Count the lines of the data that have the word "stop", then report the number without anything else.

====== Exercise materials

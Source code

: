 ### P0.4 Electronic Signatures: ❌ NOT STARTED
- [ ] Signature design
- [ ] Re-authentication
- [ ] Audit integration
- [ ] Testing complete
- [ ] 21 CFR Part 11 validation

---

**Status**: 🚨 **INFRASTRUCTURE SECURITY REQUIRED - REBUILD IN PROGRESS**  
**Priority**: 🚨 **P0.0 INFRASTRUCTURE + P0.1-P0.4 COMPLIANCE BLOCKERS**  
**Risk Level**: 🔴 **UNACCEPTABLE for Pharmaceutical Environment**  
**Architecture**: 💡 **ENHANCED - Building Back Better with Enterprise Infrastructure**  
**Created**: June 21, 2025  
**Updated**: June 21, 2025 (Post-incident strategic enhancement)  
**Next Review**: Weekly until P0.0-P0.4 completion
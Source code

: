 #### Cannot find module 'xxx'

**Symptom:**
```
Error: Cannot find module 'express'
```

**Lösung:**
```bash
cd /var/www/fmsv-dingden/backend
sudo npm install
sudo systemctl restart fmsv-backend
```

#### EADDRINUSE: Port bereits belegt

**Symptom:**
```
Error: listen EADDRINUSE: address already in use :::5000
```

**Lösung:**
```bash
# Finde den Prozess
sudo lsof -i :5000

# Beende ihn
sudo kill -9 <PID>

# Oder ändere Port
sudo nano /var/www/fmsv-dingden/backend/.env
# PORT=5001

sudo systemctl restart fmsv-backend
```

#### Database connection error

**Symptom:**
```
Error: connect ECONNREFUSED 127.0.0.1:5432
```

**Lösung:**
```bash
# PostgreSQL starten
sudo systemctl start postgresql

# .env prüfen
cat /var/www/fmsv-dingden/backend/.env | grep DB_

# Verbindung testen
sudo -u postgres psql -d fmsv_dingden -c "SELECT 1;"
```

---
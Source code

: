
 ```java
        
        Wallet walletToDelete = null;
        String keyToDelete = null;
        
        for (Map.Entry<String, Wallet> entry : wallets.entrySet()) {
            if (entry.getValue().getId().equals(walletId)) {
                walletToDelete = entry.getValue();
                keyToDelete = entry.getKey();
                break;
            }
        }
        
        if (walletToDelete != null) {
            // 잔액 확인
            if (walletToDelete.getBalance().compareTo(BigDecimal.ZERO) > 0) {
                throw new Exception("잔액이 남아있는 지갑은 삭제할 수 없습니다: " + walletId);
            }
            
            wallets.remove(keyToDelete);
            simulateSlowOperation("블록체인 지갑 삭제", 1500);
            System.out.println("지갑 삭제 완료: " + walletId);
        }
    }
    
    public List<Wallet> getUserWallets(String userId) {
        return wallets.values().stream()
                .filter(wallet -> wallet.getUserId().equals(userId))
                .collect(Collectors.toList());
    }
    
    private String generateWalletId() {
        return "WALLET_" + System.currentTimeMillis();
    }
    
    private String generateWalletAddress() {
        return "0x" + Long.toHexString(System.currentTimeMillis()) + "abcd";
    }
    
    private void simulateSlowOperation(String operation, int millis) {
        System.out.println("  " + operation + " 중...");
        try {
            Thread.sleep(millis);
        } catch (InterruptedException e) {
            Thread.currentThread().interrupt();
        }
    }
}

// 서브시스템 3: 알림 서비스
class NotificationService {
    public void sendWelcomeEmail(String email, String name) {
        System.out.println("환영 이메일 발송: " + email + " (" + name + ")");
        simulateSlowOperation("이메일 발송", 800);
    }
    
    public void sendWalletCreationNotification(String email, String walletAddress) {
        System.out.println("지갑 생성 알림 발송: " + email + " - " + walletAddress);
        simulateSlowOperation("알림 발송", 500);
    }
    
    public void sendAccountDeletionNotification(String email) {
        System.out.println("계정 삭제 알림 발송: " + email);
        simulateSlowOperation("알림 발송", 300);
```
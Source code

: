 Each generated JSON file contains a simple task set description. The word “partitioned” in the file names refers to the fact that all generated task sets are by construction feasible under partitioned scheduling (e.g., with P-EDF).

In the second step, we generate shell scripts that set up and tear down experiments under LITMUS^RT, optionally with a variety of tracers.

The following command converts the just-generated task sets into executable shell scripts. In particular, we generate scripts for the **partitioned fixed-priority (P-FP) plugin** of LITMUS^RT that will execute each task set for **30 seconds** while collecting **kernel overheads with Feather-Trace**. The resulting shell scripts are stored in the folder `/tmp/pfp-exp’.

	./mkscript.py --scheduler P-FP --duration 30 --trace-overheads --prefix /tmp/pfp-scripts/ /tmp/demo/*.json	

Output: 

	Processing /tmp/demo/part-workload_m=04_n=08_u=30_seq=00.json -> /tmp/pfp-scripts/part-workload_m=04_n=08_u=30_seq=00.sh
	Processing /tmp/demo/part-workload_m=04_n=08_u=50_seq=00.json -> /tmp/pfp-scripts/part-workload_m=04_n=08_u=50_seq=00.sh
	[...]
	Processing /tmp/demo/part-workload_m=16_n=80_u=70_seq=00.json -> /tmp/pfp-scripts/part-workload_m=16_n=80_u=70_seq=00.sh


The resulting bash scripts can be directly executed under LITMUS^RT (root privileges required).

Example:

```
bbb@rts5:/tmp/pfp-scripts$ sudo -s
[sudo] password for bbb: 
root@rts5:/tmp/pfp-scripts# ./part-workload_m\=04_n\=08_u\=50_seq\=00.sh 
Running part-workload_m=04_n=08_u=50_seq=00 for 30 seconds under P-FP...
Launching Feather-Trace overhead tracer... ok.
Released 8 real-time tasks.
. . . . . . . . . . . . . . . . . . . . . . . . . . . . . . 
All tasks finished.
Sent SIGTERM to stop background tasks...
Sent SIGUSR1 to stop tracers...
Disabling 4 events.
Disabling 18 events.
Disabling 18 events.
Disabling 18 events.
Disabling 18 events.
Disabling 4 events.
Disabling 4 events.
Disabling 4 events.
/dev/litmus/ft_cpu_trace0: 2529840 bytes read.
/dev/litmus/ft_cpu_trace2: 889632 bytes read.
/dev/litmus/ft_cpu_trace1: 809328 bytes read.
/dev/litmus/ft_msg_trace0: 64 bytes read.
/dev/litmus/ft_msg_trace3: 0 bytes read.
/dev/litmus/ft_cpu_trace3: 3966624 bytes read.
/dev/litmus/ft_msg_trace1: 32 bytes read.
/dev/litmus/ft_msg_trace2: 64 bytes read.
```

============

-- Final answer --
2